Circadian proteome changes in photoreceptor outer segments

The goal of this study was to better understand the molecular mechanisms of light-induced photoreceptor cell death. Apoptotic photoreceptor cell death is the cause of several common retinal diseases (e.g. age related macular degeneration, retinitis pigmentosa). Light-induced photoreceptor cell degeneration in laboratory animals is one of the experimental models for studying such human retinal diseases. It begins with the absorption of light by rhodopsin in the photoreceptor outer segments (OS) which eventually leads to apoptotic photoreceptor cell death but the exact molecular mechanisms are yet to be elucidated. To gain insight into these mechanisms we investigated the light-induced and circadian changes in the OS proteome using a quantitative proteomic method called proteolytic 18O labeling. The first study investigated the changes of OS proteome upon intense light exposure.

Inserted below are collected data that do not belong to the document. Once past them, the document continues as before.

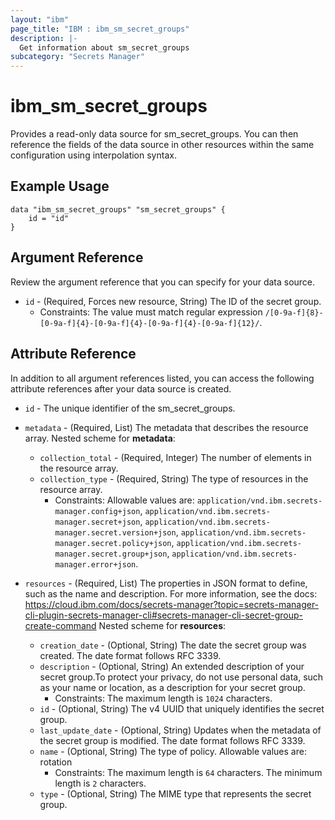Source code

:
 ```yaml
---
layout: "ibm"
page_title: "IBM : ibm_sm_secret_groups"
description: |-
  Get information about sm_secret_groups
subcategory: "Secrets Manager"
---
```


# ibm_sm_secret_groups

Provides a read-only data source for sm_secret_groups. You can then reference the fields of the data source in other resources within the same configuration using interpolation syntax.

## Example Usage

```hcl
data "ibm_sm_secret_groups" "sm_secret_groups" {
	id = "id"
}
```

## Argument Reference

Review the argument reference that you can specify for your data source.

* `id` - (Required, Forces new resource, String) The ID of the secret group.
  * Constraints: The value must match regular expression `/[0-9a-f]{8}-[0-9a-f]{4}-[0-9a-f]{4}-[0-9a-f]{4}-[0-9a-f]{12}/`.

## Attribute Reference

In addition to all argument references listed, you can access the following attribute references after your data source is created.

* `id` - The unique identifier of the sm_secret_groups.
* `metadata` - (Required, List) The metadata that describes the resource array.
Nested scheme for **metadata**:
	* `collection_total` - (Required, Integer) The number of elements in the resource array.
	* `collection_type` - (Required, String) The type of resources in the resource array.
	  * Constraints: Allowable values are: `application/vnd.ibm.secrets-manager.config+json`, `application/vnd.ibm.secrets-manager.secret+json`, `application/vnd.ibm.secrets-manager.secret.version+json`, `application/vnd.ibm.secrets-manager.secret.policy+json`, `application/vnd.ibm.secrets-manager.secret.group+json`, `application/vnd.ibm.secrets-manager.error+json`.

* `resources` - (Required, List) The properties in JSON format to define, such as the name and description. For more information, see the docs: https://cloud.ibm.com/docs/secrets-manager?topic=secrets-manager-cli-plugin-secrets-manager-cli#secrets-manager-cli-secret-group-create-command
Nested scheme for **resources**:
	* `creation_date` - (Optional, String) The date the secret group was created. The date format follows RFC 3339.
	* `description` - (Optional, String) An extended description of your secret group.To protect your privacy, do not use personal data, such as your name or location, as a description for your secret group.
	  * Constraints: The maximum length is `1024` characters.
	* `id` - (Optional, String) The v4 UUID that uniquely identifies the secret group.
	* `last_update_date` - (Optional, String) Updates when the metadata of the secret group is modified. The date format follows RFC 3339.
	* `name` - (Optional, String) The type of policy. Allowable values are: rotation
	  * Constraints: The maximum length is `64` characters. The minimum length is `2` characters.
	* `type` - (Optional, String) The MIME type that represents the secret group.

Rapigest, acid cleavable detergent, was used to solubilize OS proteins for tryptic digestion and 18O labeling. The quantities of 11 proteins were found to differ by more than 2-fold upon light exposure. Eight proteins were phototransduction proteins and seven of these were altered to reduce efficiency or quench phototransduction during light exposure. In contrast, the amount of rhodopsin kinase was reduced by 2-fold after light exposure, suggesting attenuation in the mechanism of quenching phototransduction. Our findings suggest that this reduction may be a contributing factor to light-induced photoreceptor cell death. The second study investigated OS proteome differences between midnight and noon. This study was designed to elucidate the mechanisms of circadian dependent susceptibility to light induced damage, since the susceptibility is greater at night than daytime. OS proteins were fractionated by 1D-SDS-PAGE prior to 18O labeling. Most OS protein amounts remained unchanged at night versus daytime. The most notable difference was the lower amount of anti-stress proteins (crystallin aB, and peroxiredoxin 1) at midnight, suggesting the link with the greater nighttime OS susceptibility to light. Our studies create a foundation for understanding the mechanisms of light-induced photoreceptor cell death.